There is a strand of thought that ties the problems of online speech and digital media to the market dominance of, e.g., Facebook, and recasts them as antitrust issues. While I think there is some nexus there, I worry it has confused a lot of people... (1/x)
Whether or not the online speech problems are wholly or partly an antitrust problem, there are also real antitrust issues with the largest tech companies that have little to do with questions of hate speech, misinformation, sensationalism, “breaking our democracy,” etc. (2)
Setting aside FB for the sake of clarity: Amazon, Apple, and Google have all built dominant platforms of different kinds, which now play host to thriving online economies. Owning those platforms gives them huge power over the shape of those economies. (3)
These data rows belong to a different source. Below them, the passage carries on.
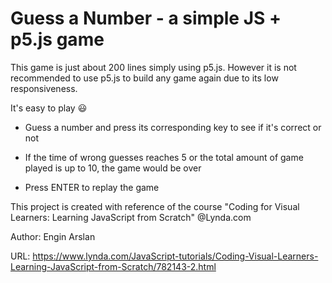 # Guess a Number - a simple JS + p5.js game

This game is just about 200 lines simply using p5.js. However it is not recommended to use p5.js to build any game again due to its low responsiveness.

It's easy to play :smiley:

- Guess a number and press its corresponding key to see if it's correct or not

- If the time of wrong guesses reaches 5 or the total amount of game played is up to 10, the game would be over

- Press ENTER to replay the game

This project is created with reference of the course "Coding for Visual Learners: Learning JavaScript from Scratch" @Lynda.com

Author: Engin Arslan

URL: https://www.lynda.com/JavaScript-tutorials/Coding-Visual-Learners-Learning-JavaScript-from-Scratch/782143-2.html
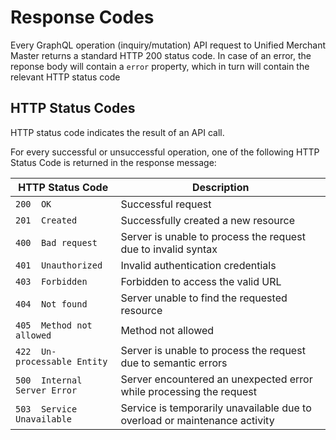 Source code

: # Response Codes

Every GraphQL operation (inquiry/mutation)  API request to Unified Merchant Master returns a standard HTTP 200 status code. In case of an error, the reponse body will contain a `error` property, which in turn will contain the relevant HTTP status code

## HTTP Status Codes

HTTP status code indicates the result of an API call. 

For every successful or unsuccessful operation, one of the following HTTP Status Code is returned in the response message:

| HTTP Status Code          | Description   |
|-------------------|-----------|
| `200  OK`      | Successful request   |
| `201  Created`     | Successfully created a new resource     |
| `400  Bad request`     | Server is unable to process the request due to invalid syntax     |
| `401  Unauthorized` | Invalid authentication credentials  |
| `403  Forbidden` | Forbidden to access the valid URL  |
| `404  Not found` | Server unable to find the requested resource  |
| `405  Method not allowed` | Method not allowed  |
| `422  Un-processable Entity`  | Server is unable to process the request due to semantic errors |
| `500  Internal Server Error` | Server encountered an unexpected error while processing the request  |
| `503  Service Unavailable`        | Service is temporarily unavailable due to overload or maintenance activity    |
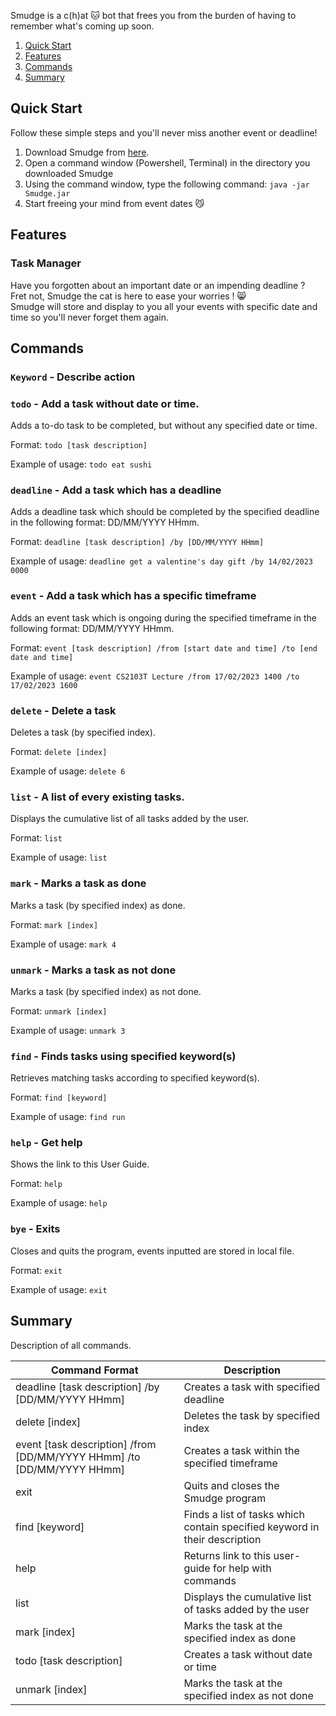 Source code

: Smudge is a c(h)at 🐱 bot that frees you from the burden of having to remember what's coming up soon.

1. [Quick Start](#quick-start)
2. [Features](#features)
3. [Commands](#commands)
4. [Summary](#summary)

## Quick Start
Follow these simple steps and you'll never miss another event or deadline!

1. Download Smudge from [here](https://github.com/nevinlim/ip/releases).
2. Open a command window (Powershell, Terminal) in the directory you downloaded Smudge
3. Using the command window, type the following command:
`java -jar Smudge.jar`
4. Start freeing your mind from event dates 😼

## Features 

### Task Manager

Have you forgotten about an important date or an impending deadline ? <br>
Fret not, Smudge the cat is here to ease your worries ! 😸 <br>
 Smudge will store and display to you all your events with specific date and time so you'll never forget them again.


## Commands

### `Keyword` - Describe action

### `todo` - Add a task without date or time.

Adds a to-do task to be completed, but without any specified date or time.

  Format: `todo [task description]`

  Example of usage: `todo eat sushi`

### `deadline` - Add a task which has a deadline

Adds a deadline task which should be completed by the specified deadline in the following format: DD/MM/YYYY HHmm.

  Format: `deadline [task description] /by [DD/MM/YYYY HHmm]`

  Example of usage: `deadline get a valentine's day gift /by 14/02/2023 0000`

### `event` - Add a task which has a specific timeframe

Adds an event task which is ongoing during the specified timeframe in the following format: DD/MM/YYYY HHmm.

  Format: `event [task description] /from [start date and time] /to [end date and time]`

  Example of usage: `event CS2103T Lecture /from 17/02/2023 1400 /to 17/02/2023 1600`

### `delete` - Delete a task

Deletes a task (by specified index).

  Format: `delete [index]`

  Example of usage: `delete 6`

### `list` - A list of every existing tasks.

Displays the cumulative list of all tasks added by the user.

  Format: `list`

  Example of usage: `list`

### `mark` - Marks a task as done

Marks a task (by specified index) as done.

  Format: `mark [index]`

  Example of usage: `mark 4`

### `unmark` - Marks a task as not done

Marks a task (by specified index) as not done.

  Format: `unmark [index]`

  Example of usage: `unmark 3`


### `find` - Finds tasks using specified keyword(s)

Retrieves matching tasks according to specified keyword(s).

  Format: `find [keyword]`

  Example of usage: `find run`

### `help` - Get help

Shows the link to this User Guide.

  Format: `help`

  Example of usage: `help`
  
### `bye` - Exits

Closes and quits the program, events inputted are stored in local file.

  Format: `exit`

  Example of usage: `exit`

## Summary

Description of all commands.

|    Command Format  | Description |
| ------------------ | ----------- |
| deadline [task description] /by [DD/MM/YYYY HHmm] | Creates a task with specified deadline |
| delete [index] | Deletes the task by specified index |
| event [task description] /from [DD/MM/YYYY HHmm] /to [DD/MM/YYYY HHmm] | Creates a task within the specified timeframe |
| exit | Quits and closes the Smudge program |
| find [keyword] | Finds a list of tasks which contain specified keyword in their description |
| help | Returns link to this user-guide for help with commands |
| list | Displays the cumulative list of tasks added by the user |
| mark [index] | Marks the task at the specified index as done |
| todo [task description] | Creates a task without date or time |
| unmark [index] | Marks the task at the specified index as not done |

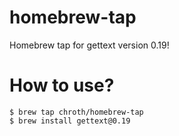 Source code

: # homebrew-tap
Homebrew tap for gettext version 0.19!

# How to use?
    $ brew tap chroth/homebrew-tap
    $ brew install gettext@0.19

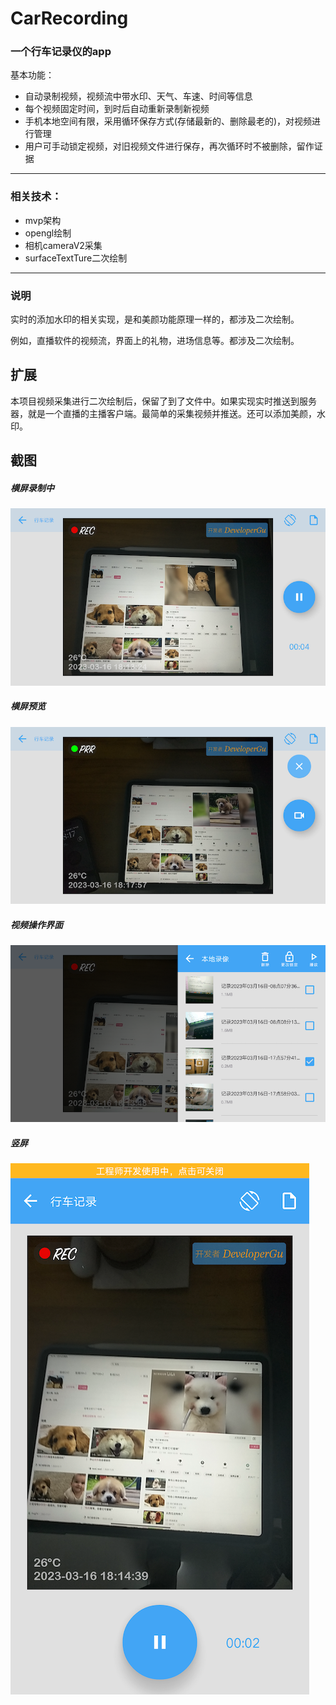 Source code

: # CarRecording

### 一个行车记录仪的app


基本功能：

* 自动录制视频，视频流中带水印、天气、车速、时间等信息
* 每个视频固定时间，到时后自动重新录制新视频
* 手机本地空间有限，采用循环保存方式(存储最新的、删除最老的)，对视频进行管理
* 用户可手动锁定视频，对旧视频文件进行保存，再次循环时不被删除，留作证据


---
### 相关技术：

* mvp架构
* opengl绘制
* 相机cameraV2采集 
* surfaceTextTure二次绘制


---
### 说明

实时的添加水印的相关实现，是和美颜功能原理一样的，都涉及二次绘制。

例如，直播软件的视频流，界面上的礼物，进场信息等。都涉及二次绘制。


## 扩展

本项目视频采集进行二次绘制后，保留了到了文件中。如果实现实时推送到服务器，就是一个直播的主播客户端。最简单的采集视频并推送。还可以添加美颜，水印。

## 截图

##### 横屏录制中
![横屏录制中](https://github.com/PangHaHa12138/CarRecording/blob/main/screen_shot/Screenshot_2023-03-16-18-13-25-12.png "横屏录制中")

##### 横屏预览
![横屏预览中](https://github.com/PangHaHa12138/CarRecording/blob/main/screen_shot/Screenshot_2023-03-16-18-17-57-30.png "横屏预览中")

##### 视频操作界面
![视频操作界面](https://github.com/PangHaHa12138/CarRecording/blob/main/screen_shot/Screenshot_2023-03-16-18-13-48-71.png "视频操作界面")

##### 竖屏
![竖屏](https://github.com/PangHaHa12138/CarRecording/blob/main/screen_shot/Screenshot_2023-03-16-18-14-39-10.png "竖屏")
With both control of those economies and privileged access to their workings, these platforms have a golden opportunity to join the economy they created, and compete within it. Inevitably, the quest for growth drives them to do so. (4)
Without stronger antitrust regulation of platforms, their owners will always have incentive to dip into and siphon off for themselves the most profitable elements of the economies they control. (5)
This caps the potential of any independent company that builds on them, because if they succeed past a certain point, the platform owner will notice and build a rival product that enjoys home-field advantage. (6)
Think about how Apple TV+ exists natively on iOS versus the Netflix app, which doesn’t allow signups without the user independently navigating to an outside website. Or Apple Music and Spotify. I wrote about the Apple-specific platform problems here: https://onezero.medium.com/apples-secret-monopoly-5718272c16a5 (7)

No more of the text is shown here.